Saturday 6 March 2010

Sewing as protest


Since we live in a part of the world where clothes can be had relatively cheaply and few people are forced by economic necessity to make their own, why are we still doing it?

I had this conversation with my friend Johanna (the 10-sewing-machine gal) last Sunday.  We agreed that there does seem to be a nascent do-it-yourself crafts movement afoot and wondered what might be fueling it.  Johanna wisely pointed out that few of us are doing work that actually involves making anything anymore; we're writing at a computer, or processing numbers, or providing services.  It feels good to create something with our own hands.  It's an expression of who we are. 

Thinking more about it this week, I began to realize that for me there is also an element of resistance in my choice to make my own clothes.  It comes out of the awareness that so many American companies, in their quest for ever-higher profits, pursue a strategy of chasing the lowest labor costs they can find -- first in the USA, and then wherever in the world they can go.  Most have no qualms about outsourcing jobs to countries that use child labor,  have weak environmental regulation, are virulently anti-union, and have unsafe working conditions.  It means they can make money faster, which is what their stockholders demand.

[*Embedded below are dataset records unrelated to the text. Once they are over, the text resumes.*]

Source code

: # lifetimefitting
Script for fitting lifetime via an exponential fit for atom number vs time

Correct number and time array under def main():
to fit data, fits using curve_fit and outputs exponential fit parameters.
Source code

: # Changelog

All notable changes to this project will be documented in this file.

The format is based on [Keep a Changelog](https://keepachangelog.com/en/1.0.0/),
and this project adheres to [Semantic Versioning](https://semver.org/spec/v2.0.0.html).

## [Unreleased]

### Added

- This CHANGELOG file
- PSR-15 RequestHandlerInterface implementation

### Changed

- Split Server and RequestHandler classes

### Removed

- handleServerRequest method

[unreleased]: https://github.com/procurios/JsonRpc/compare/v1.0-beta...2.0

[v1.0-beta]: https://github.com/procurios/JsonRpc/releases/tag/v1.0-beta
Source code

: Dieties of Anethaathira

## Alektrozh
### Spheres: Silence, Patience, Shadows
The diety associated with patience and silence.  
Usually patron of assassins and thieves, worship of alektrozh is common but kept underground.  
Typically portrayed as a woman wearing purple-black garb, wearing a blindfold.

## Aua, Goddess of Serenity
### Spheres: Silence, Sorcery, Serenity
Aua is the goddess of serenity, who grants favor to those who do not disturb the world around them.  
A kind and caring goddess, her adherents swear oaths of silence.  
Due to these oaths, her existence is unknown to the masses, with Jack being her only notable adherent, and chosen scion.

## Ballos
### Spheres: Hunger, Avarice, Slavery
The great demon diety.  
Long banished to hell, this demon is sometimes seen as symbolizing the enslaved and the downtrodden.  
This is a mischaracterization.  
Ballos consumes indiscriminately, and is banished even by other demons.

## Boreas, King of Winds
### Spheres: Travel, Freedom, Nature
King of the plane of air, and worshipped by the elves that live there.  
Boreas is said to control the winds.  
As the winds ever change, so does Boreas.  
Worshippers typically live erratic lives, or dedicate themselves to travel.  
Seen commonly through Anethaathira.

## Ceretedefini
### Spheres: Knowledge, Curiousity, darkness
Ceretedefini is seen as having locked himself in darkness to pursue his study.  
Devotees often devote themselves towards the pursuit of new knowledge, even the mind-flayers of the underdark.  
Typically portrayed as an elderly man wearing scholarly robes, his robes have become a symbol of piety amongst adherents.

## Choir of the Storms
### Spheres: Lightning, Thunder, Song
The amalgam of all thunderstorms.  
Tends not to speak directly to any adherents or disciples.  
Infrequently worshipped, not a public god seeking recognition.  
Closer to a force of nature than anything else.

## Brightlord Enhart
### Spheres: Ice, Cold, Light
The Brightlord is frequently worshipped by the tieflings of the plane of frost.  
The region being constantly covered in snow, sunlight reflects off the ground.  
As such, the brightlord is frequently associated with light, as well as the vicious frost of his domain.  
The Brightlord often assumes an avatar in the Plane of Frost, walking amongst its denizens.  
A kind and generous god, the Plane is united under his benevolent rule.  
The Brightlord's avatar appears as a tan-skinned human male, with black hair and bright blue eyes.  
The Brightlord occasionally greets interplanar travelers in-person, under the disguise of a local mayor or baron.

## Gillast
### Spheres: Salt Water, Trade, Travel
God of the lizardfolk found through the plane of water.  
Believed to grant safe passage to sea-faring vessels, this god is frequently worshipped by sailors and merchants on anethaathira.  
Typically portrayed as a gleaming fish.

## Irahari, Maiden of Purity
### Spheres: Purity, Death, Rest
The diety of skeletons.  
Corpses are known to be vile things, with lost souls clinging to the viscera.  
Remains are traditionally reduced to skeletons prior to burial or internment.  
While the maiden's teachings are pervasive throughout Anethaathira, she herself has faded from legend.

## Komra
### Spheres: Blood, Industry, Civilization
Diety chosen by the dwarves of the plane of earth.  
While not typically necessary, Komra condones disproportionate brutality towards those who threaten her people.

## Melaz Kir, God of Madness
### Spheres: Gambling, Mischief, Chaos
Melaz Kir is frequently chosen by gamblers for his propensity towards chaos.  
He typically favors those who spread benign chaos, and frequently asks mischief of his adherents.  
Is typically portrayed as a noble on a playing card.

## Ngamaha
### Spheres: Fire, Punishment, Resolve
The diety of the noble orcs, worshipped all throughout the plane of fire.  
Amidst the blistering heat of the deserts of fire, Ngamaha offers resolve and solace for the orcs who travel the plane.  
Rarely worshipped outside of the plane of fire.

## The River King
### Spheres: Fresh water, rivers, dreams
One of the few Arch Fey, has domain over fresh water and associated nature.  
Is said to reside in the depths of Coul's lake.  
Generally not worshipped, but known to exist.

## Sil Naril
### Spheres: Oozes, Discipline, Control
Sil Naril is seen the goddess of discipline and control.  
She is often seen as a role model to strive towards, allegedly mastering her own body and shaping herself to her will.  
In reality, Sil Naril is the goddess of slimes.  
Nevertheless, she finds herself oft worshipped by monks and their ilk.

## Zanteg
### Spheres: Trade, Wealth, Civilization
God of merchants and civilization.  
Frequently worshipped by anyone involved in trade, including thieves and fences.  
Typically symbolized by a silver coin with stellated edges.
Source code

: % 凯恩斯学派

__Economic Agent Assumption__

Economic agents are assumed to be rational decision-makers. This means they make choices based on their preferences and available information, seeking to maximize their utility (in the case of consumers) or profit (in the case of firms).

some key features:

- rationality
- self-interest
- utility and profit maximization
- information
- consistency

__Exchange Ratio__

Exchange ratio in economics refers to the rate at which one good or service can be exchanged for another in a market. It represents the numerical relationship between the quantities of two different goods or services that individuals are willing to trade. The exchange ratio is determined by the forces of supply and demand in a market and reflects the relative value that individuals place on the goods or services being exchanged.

Factories are often located in places -- and this is no coincidence -- where labor organizing is outlawed and can get you killed.  Outsourcing is done without regard to the effects these practices might have on the communities here in America that have watched jobs go first to the South, and then out of the country entirely.  You can see the effects of it everywhere, in nearly every American city that used to rely on industry for jobs.  Many American cities are wastelands -- literally in ruins.

I don't want to support these companies anymore.  Obviously, 100% purity can be difficult to maintain.  Sometimes you need a pair of underwear and there's no American Apparel nearby.  Or you buy a few yards of Chinese cotton knit because it's cheap; you really don't want to know who wove it or how.

It's a lot like our food.  Do you ever wonder how those grapes ended up in your fruit salad,  under what conditions they were picked, sorted, and shipped and by whom?  The answer can be alarming.

Clothing corporations have, furthermore, branded us to death, marketing their clothing as symbols of sex, youth, escape -- even anti-consumerism.  The message is that if we wear a certain pair of jeans we'll look like Che Guevara or John Lennon or James Dean.  Real people are reduced to symbols of cool.

I don't care what someone may or may not think of my brand of sneakers or underwear or what assumptions they make about me based on how I dress.   I'm not in high school anymore.  My goal in life is not to acquire the symbols of status that represent power in our society.  My power lies within me, not my brand of sunglasses.


I understand that it can be hard to resist the culture and pleasurable to participate.  And goodness knows, in many ways I participate too.  But it's nice to know that my jeans are original Peter Lappin's, and that a week ago my tee-shirt was just generic knit yardage on a bolt.  The only person who had to like it was me.

So how about you?  Do you sew just so that you have a nice-fitting pair of pants, or is something else going on?

When you wear your own handiwork, are you hoping to blend in, or are you saying something about who you are and what you believe?